# Subtitle to Audio
Subtitle to audio, generate audio from any subtitle file using Coqui-ai TTS and synchronize the audio timing according to subtitle time.
**Demo :** [![Open In Colab](https://colab.research.google.com/assets/colab-badge.svg)](https://colab.research.google.com/github/bnsantoso/sub-to-audio//blob/main/subtitle_to_audio.ipynb)

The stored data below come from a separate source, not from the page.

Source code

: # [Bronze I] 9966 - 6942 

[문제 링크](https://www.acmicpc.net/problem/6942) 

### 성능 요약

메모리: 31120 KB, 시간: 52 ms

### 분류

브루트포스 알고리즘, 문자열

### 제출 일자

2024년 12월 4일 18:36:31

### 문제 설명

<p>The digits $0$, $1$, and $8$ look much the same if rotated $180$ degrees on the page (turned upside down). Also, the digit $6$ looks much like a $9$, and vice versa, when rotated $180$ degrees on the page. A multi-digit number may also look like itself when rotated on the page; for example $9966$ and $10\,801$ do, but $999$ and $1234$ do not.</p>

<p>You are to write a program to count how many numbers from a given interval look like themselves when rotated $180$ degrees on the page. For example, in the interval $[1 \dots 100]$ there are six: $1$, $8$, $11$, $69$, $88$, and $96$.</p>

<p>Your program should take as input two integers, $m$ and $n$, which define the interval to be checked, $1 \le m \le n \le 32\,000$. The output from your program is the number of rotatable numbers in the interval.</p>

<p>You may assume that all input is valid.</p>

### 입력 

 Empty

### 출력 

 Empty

[![ko-fi](https://ko-fi.com/img/githubbutton_sm.svg)](https://ko-fi.com/bnsantoso)
## Dependencies
[ffmpeg](https://ffmpeg.org/), [pydub](https://github.com/jiaaro/pydub), [librosa](https://github.com/librosa/librosa), [coqui-ai TTS](https://github.com/coqui-ai/TTS/), [ffmpeg-python](https://github.com/kkroening/ffmpeg-python)
## Installation
```bash
pip install git+https://github.com/bnsantoso/sub-to-audio
```
```bash
pip install subtoaudio
```
ffmpeg on linux
```bash
apt-get install ffmpeg
```
## Example usage
Basic use is very similiar to [Coqui-ai TTS](https://github.com/coqui-ai/TTS/), you can check their [documentation](https://tts.readthedocs.io/en/latest/inference.html) and the [<lang-iso_code>](https://dl.fbaipublicfiles.com/mms/tts/all-tts-languages.html).
**!Note: Use non-overlapping subtitles with an optimal Character per Second / CPS for best result**
```python
from subtoaudio import SubToAudio
#Using the Fairseq English speaker model as the default
#The code will output 'yoursubtitle.wav' in the current directory.
sub = SubToAudio(gpu=True)
subtitle = sub.subtitle("yoursubtitle.srt")
sub.convert_to_audio(sub_data=subtitle)
#you can choose 1100 different language using fairseq model
sub = SubToAudio(language='<lang-iso_code>')
subtitle = sub.subtitle("yoursubtitle.ass")
sub.convert_to_audio(sub_data=subtitle)
#specify model name
sub = SubToAudio(model_name="tts_models/multilingual/multi-dataset/your_tts")
subtitle = sub.subtitle("yoursubtitle.srt")
sub.convert_to_audio(sub_data=subtitle, output_path="subtitle.wav")
#specify model and config path
sub = SubToAudio(model_path="path/to/your/model.pth" config_path="config/path.json")
subtitle = sub.subtitle("yoursubtitle.srt")
sub.convert_to_audio(sub_data=subtitle)
#By default, it is using "speaker=tts.speakers[0]/None,
#language=tts.languages[0]/None, speaker_wav=None
sub = SubToAudio(model_name="tts_models/multilingual/multi-dataset/your_tts")
subtitle = sub.subtitle("yoursubtitle.srt")
sub.convert_to_audio(sub_data=subtitle, language="en", speaker="speakername", speaker_wav="your/path/speaker.wav", output_path="subtitle.wav")
#Save temporary audio to current folder
sub = SubToAudio(model_name="tts_models/multilingual/multi-dataset/your_tts")
subtitle = sub.subtitle("yoursubtitle.srt")
sub.convert_to_audio(sub_data=subtitle, output_path="subtitle.wav", save_temp=True)
```
## Tempo Mode
Use the `tempo_mode` parameter to speed up the audio. There are three tempo modes:
- `tempo_mode="all"` : This accelerates all audio. Use `tempo_speed=float` to specify the speed.
- `tempo_mode="overflow"` : This accelerates the audio to match the total subtitle duration plus the blank duration before the next subtitle appears. `'tempo_limit'` will limit the speed increase during overflow.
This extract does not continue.